Mysore Etiquette

1. Please practice the Niyama (bahir) Saucha, external cleanliness, by taking a shower or bath prior to coming to each practice and wear clean clothes;

2. It is recommended to bring your own yoga mat, a cotton mat and a small towel to practice. Clean your yoga mat after use and regularly wash your cotton mat and towel. If you do not have your own mat there are mats available at the shala and cleaning spray to utilise after;

3. Refrain from using perfumes, deep heat, tiger balm or other highly fragranced items prior to practice. If you are allergic to incense or essential oils please let me know;

4. It is recommended to practice on an empty stomach. Please resist eating a meal for 2-3 hours before class;

5. Arrive in a timely manner to finish your practice within the allotted time. Please arrive between 08:00- 09:45am for morning Mysore to ensure you have completed your sadhana, including the relaxation after before 11:00am. For Led Class and Yin do ensure you arrive prior to the stipulated start times, 09:00am and 19:00 respectively. For evening Mysore, do arrive between 18:00-18:45 to finish by 20:00. If you are unsure of the shala opening times see the timetable or ask me.

6. Please inform me of any injuries, illnesses, concerns or pregnancy before you start practice. If any posture feels painful, risky, dangerous, elicits heat, sharp, shooting pain or electrical sensations, do not do it. If you have adopted a pose and pain arises, gently come out of the shape and speak to me. Do not suffer in silence. We can find a way to safely modify the posture, find an alternative or omit it if needed.

7. I cannot emphasise practising Ahimsa, non-harming, enough, in body and in mind. Be kind and be gentle with you. If I ask you to make any alterations to deepen your practice, it is always on the premise you are not in pain. If pain is present, it is a message from your body that you are tearing the tissues of the body or are close to. Do not do it! I actively encourage you to not make any alterations that I, or anyone else suggests, if it hurts you!!!!! ‘No pain no gain’ has no place in yoga! Deeply listen to your body, tap into its inherent wisdom and respectfully respond to its signals. Do not override or force your body to do anything that does not feel intuitively right to you. Your body is your sacred temple and your teacher. The practice is designed to heal and empower you not hurt or disempower you. Your body knows!!!! Trust it. As Bernie Clark teaches: “Use the posture to get into the body. Do not use the body to get into the body”. Practice today so you can practice tomorrow!

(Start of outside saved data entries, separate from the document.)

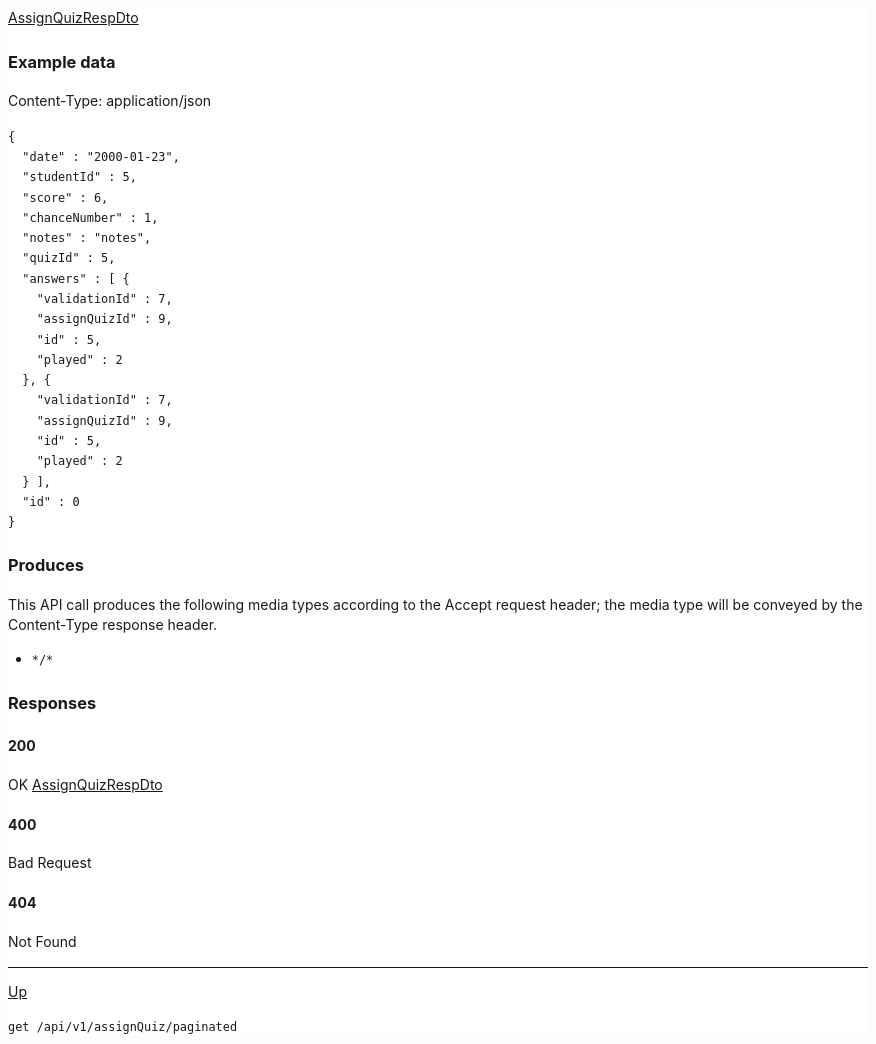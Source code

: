 [AssignQuizRespDto](#AssignQuizRespDto)

### Example data

Content-Type: application/json

    {
      "date" : "2000-01-23",
      "studentId" : 5,
      "score" : 6,
      "chanceNumber" : 1,
      "notes" : "notes",
      "quizId" : 5,
      "answers" : [ {
        "validationId" : 7,
        "assignQuizId" : 9,
        "id" : 5,
        "played" : 2
      }, {
        "validationId" : 7,
        "assignQuizId" : 9,
        "id" : 5,
        "played" : 2
      } ],
      "id" : 0
    }

### Produces

This API call produces the following media types according to the Accept request header; the media type will be conveyed
by the Content-Type response header.

* `*/*`

### Responses

#### 200

OK [AssignQuizRespDto](#AssignQuizRespDto)

#### 400

Bad Request

#### 404

Not Found

* * *

[Up](#__Methods)

    get /api/v1/assignQuiz/paginated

7. In keeping with teaching Ashtanga Yoga traditionally, hands on adjustments will be offered. These are a normal part of the learning process so for those of you who are unaccustomed to receiving them, do know assistance is by no means a criticism but a very effective means to deepen your practice, postures and awareness. This being said, it is not the only way to do so. If you do not feel comfortable receiving hands on adjustments, do not hesitate to let me know. Your decision will be respected and you are under no obligation to explain your reasoning. And, for those of you open to receiving physical adjustments, feel free to communicate if there is any way I can assist you more effectively.

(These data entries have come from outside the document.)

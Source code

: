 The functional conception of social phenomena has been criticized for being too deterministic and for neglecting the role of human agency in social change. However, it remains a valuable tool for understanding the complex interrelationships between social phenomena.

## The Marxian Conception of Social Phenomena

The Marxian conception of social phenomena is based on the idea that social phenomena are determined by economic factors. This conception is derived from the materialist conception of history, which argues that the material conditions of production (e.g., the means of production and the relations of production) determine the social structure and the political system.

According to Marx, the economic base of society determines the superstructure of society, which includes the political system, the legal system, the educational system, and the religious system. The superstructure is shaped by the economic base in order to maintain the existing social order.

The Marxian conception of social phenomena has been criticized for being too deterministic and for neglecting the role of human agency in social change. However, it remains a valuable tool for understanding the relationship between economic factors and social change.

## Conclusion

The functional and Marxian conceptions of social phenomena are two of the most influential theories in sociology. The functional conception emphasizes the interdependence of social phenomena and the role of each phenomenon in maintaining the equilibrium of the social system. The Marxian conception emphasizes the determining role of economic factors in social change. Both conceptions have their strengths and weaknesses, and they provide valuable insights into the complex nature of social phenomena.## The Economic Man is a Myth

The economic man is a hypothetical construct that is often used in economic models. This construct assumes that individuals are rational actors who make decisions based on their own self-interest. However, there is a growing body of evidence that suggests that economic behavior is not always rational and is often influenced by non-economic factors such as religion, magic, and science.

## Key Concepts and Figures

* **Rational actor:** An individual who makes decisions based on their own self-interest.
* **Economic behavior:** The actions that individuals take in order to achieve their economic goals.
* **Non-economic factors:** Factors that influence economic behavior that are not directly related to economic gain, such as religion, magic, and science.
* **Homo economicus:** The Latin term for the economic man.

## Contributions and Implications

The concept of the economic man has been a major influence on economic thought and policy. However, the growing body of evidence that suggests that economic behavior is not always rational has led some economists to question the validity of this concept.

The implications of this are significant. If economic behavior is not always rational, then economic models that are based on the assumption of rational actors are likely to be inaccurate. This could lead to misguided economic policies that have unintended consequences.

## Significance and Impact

8. Ideally do not bring your phone into the shala. If you do bring it, please turn it off or put it on silent, refraining from looking at it during the practice. Within the practice do your best to cultivate pratyahara, the fifth limb of yoga, by withdrawing the senses inward. Learn to control the mind, bringing it back from its external fixations such as phones, other people’s practices etc and focus on focus on tristhana: correct position of the body in asana, the breath and the prescribed dristhi or gazing point.

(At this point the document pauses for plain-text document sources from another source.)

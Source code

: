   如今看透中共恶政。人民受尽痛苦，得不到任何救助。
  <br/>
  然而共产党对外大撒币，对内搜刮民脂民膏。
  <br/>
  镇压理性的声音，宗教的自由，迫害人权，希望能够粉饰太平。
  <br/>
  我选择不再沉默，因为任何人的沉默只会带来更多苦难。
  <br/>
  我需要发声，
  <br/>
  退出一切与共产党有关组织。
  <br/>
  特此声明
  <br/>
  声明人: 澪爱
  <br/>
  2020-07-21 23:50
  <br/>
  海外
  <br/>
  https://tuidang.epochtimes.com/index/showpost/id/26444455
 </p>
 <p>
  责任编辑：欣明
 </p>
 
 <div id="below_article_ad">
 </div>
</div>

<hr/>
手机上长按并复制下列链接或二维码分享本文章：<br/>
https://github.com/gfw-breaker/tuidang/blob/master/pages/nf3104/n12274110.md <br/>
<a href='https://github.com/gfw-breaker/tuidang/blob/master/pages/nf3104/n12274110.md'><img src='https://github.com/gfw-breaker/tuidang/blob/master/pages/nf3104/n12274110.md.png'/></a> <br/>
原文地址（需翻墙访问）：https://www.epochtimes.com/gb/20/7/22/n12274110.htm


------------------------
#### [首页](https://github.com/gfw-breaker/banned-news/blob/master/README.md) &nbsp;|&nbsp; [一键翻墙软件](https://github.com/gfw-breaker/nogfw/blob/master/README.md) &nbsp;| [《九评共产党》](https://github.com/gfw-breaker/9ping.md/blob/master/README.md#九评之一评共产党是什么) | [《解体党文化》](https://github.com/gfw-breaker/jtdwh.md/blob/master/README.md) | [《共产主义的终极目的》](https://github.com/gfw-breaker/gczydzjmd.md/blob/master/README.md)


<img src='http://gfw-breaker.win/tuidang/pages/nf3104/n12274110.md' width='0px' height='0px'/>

9. If at all possible place your mat down in one place, filling the shala up from the front, and don’t play musical mats. Proceed by doing the opening chant if it feels right to you, and begin Surya Namaskara, minimising any warm up or preparatory postures.

10. In accordance with tradition, please do your best not to deviate from the sequence, modify or utilise props (including cheat sheets). If you cannot remember the sequence yet, do not worry, it is my role as a teacher to remind you and help you memorise the order.

11. Please refrain from drinking water during your practice, and from eating or drinking for 20-40 minutes afterwards.

12. The shala is a sacred practice space so please refrain from chatting to each other during class. Of course community is important so should you wish to socialise please do so in the reception area/conservatory quietly after class.

13. Please be respectful of other practitioners, their space and the studio.

14. Please do not ask for the next posture. Yoga is much more than asana. It will be given at the appropriate time. Cultivate the Yama Aparigraha, non-greed, the Niyama, Santosha, contentment and the internal states of yoga, emphasising quality over quantity.

15. This is your practice and it is an honour and privilege to share ashtanga with you. It is important to me that you own and enjoy your practice. If I can support you more effectively to experience more presence, peace and joy on the mat do not hesitate to let me know. If you have any questions, concerns, struggles, confusion, know I am only a text/call/email/conversation away. As student-teacher, practitioner-practitioner, being-being, we are a living breathing evolving dynamic team!